Curated by Douglas Fogle in collaboration with the artist, the exhibition gathers more than 40 paintings and drawings spanning three decades, with two monumental new works — Old and Phantom Age (both 2025) — created especially for Athens. Installed in the neoclassical elegance of the Stathatos Mansion, these works vibrate against the spare, enigmatic beauty of 14 Cycladic and classical figurines, vessels and marble idols selected from the museum’s collection.

This juxtaposition, rare in Dumas’ career, underlines her fascination with time and transience. Her emotionally charged brushstrokes, with their washes of ink-like colour and haunting distortions, find unexpected kinship with the minimal, schematic abstraction of Cycladic sculpture. The exchange between contemporary figuration and prehistoric form is not harmonious so much as provocative: a reminder that the human condition — its erotic charge, its melancholy, its fragility — has always sought representation across centuries and civilisations.

'Marlene Dumas: Cycladic Blues' exhibition catalogue.
'Marlene Dumas: Cycladic Blues' exhibition catalogue. (Supplied)

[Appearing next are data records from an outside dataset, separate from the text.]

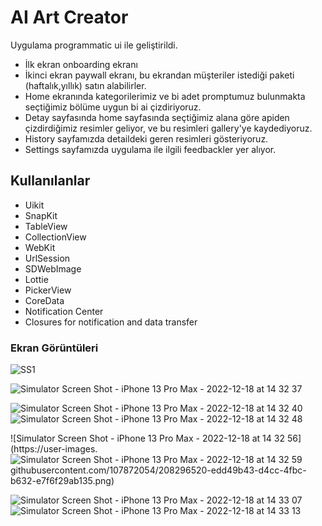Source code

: # AI Art Creator
Uygulama programmatic ui ile geliştirildi.
- İlk ekran onboarding ekranı
- İkinci ekran paywall ekranı, bu ekrandan müşteriler istediği paketi (haftalık,yıllık) satın alabilirler.
- Home ekranında kategorilerimiz ve bi adet promptumuz bulunmakta seçtiğimiz bölüme uygun bi ai çizdiriyoruz.
- Detay sayfasında home sayfasında seçtiğimiz alana göre apiden çizdirdiğimiz resimler geliyor, ve bu resimleri gallery'ye kaydediyoruz.
- History sayfamızda detaildeki geren resimleri gösteriyoruz.
- Settings sayfamızda uygulama ile ilgili feedbackler yer alıyor.
## Kullanılanlar 
- Uikit
- SnapKit
- TableView
- CollectionView
- WebKit
- UrlSession 
- SDWebImage 
- Lottie
- PickerView 
- CoreData
- Notification Center
- Closures for notification and data transfer
### Ekran Görüntüleri 



![SS1](https://user-images.githubusercontent.com/107872054/208296387-17a9f6e0-aa4f-4b04-9d5e-bd9c031c6674.png)

![Simulator Screen Shot - iPhone 13 Pro Max - 2022-12-18 at 14 32 37](https://user-images.githubusercontent.com/107872054/208296509-587d6dc9-7b8a-470b-a4da-fe7ebe77d94e.png)

![Simulator Screen Shot - iPhone 13 Pro Max - 2022-12-18 at 14 32 40](https://user-images.githubusercontent.com/107872054/208296513-6236b121-95ac-49f1-846a-74a1927138f0.png)
![Simulator Screen Shot - iPhone 13 Pro Max - 2022-12-18 at 14 32 48](https://user-images.githubusercontent.com/107872054/208296514-4b890e74-63f5-4db3-82ae-3a4386de2c31.png)

![Simulator Screen Shot - iPhone 13 Pro Max - 2022-12-18 at 14 32 56](https://user-images.![Simulator Screen Shot - iPhone 13 Pro Max - 2022-12-18 at 14 32 59](https://user-images.githubusercontent.com/107872054/208296528-add1bd5c-fcfa-4fb0-bce0-3ca183c618d7.png)
githubusercontent.com/107872054/208296520-edd49b43-d4cc-4fbc-b632-e7f6f29ab135.png)

![Simulator Screen Shot - iPhone 13 Pro Max - 2022-12-18 at 14 33 07](https://user-images.githubusercontent.com/107872054/208296536-06868f37-20c4-400f-94f3-2298cf4cda4e.png)
![Simulator Screen Shot - iPhone 13 Pro Max - 2022-12-18 at 14 33 13](https://user-images.githubusercontent.com/107872054/208296547-0d43648e-135b-4654-88a5-be392074f173.png)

For Athens, the exhibition is more than a display of international contemporary art; it is a landmark encounter between past and present, between antiquity and one of the most evocative contemporary painters of flesh and spirit. Dumas has remarked on the liberating timelessness of the Cycladic idols, which “seem freed from our human prejudices”. In their company, her canvases appear vulnerable and commanding, as though stripped down to the essence of what it means to be alive.

“Cycladic Blues” thus affirms Dumas’ singular status: at once the market’s record-breaking woman artist and, more profoundly, a relentless chronicler of humanity’s search for form, meaning and memory.